This article was originally published at sequart.com in 2007.
The feeling I got when I read Matt Kindt's Super Spy was similar to that of an issue of Miracleman that Neil Gaiman wrote. In the issue, we follow around a group of spies who live in a world of paranoia, secret languages, gestures with double and triple meanings and difficulty in achieving any kind of genuine connection or communication. When the veil is pulled back, we learn that the omnipotent ruler of the world had placed every spy in the world in the same city, since he felt that their sociopathic nature made them incapable of being happy in a world bereft of war.
In Super Spy, we have a group of professionals who are similarly trying to adjust to a world where love has lost its worth as a form of communication and the language of secrets is the only one that has any meaning. What makes this comic so enormously successful is that Kindt gets across his central themes without ever explicitly discussing them. Instead, Kindt uses a variety of visual, narrative and emotional techniques to get across the intense longing of his protagonists.
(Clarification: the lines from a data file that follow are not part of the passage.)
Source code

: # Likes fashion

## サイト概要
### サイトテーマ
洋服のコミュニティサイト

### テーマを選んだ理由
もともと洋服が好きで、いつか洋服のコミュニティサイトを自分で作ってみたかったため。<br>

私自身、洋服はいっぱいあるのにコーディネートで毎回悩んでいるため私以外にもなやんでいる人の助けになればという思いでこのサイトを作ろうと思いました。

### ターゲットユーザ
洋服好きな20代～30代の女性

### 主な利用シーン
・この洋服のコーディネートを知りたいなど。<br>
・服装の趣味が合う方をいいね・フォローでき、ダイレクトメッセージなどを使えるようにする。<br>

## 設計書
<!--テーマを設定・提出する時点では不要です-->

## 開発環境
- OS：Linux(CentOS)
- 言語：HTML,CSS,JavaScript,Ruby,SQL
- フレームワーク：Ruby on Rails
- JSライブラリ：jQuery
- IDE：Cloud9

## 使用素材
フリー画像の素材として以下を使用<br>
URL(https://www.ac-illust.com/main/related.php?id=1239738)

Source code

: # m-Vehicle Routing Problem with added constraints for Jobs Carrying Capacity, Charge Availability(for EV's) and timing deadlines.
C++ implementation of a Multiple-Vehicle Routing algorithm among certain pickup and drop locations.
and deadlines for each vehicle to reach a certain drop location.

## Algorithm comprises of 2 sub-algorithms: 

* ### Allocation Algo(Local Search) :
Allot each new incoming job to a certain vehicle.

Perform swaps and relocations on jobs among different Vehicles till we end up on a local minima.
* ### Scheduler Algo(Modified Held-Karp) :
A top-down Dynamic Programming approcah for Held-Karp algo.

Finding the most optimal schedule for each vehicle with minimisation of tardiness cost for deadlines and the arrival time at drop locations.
It's interesting that Kindt chooses to use World War II as his setting, the least ambiguous conflict of the 20th century, at least in terms of popular reckoning. It was Good vs Evil, but Kindt notes that in this book, both sides not only used the same methods as the other, they often used the same agents. Patriotism was the least of these spies' concerns--simply doing the job was the only thing that mattered. Those spies that went into the job as patriots often met the most grisly, miserable ends. In fact, any spy in general who went into the game knew that there was no such thing as retirement, really. At least, there was no retirement in the identity that they carried throughout their missions. The only spies who were able to survive after the war were those that completely shed that skin and tried to become different people.
Super Spy presents a group of character narratives. There are larger missions that have implications for the greater war effort, but the missions are far less important than the emotional arc of each major character. Most of the spies were so disconnected from the real-world consequences of their espionage that they had to either lose themselves in their quotidian (though bizarre) activities, or else allow themselves to feel a longing for a real sense of connection and normalcy that they didn't have the luxury to pursue.
Kindt presents 37 different short stories, told out of chronological order. Each story is told either by or through a particular character, who often crosses paths with some of the other spies. Each story is told using a different narrative and/or decorative style. The first story features a single-color background, the second story is black & white (with a bit of whimsy to go along with the violence) and the third is presented as a series of single-page four-color sunday comic strips. All of the pages in the book look as though they're yellowed and wrinkled, as if this was an ancient pulp novel that transformed before our eyes into something very unusual.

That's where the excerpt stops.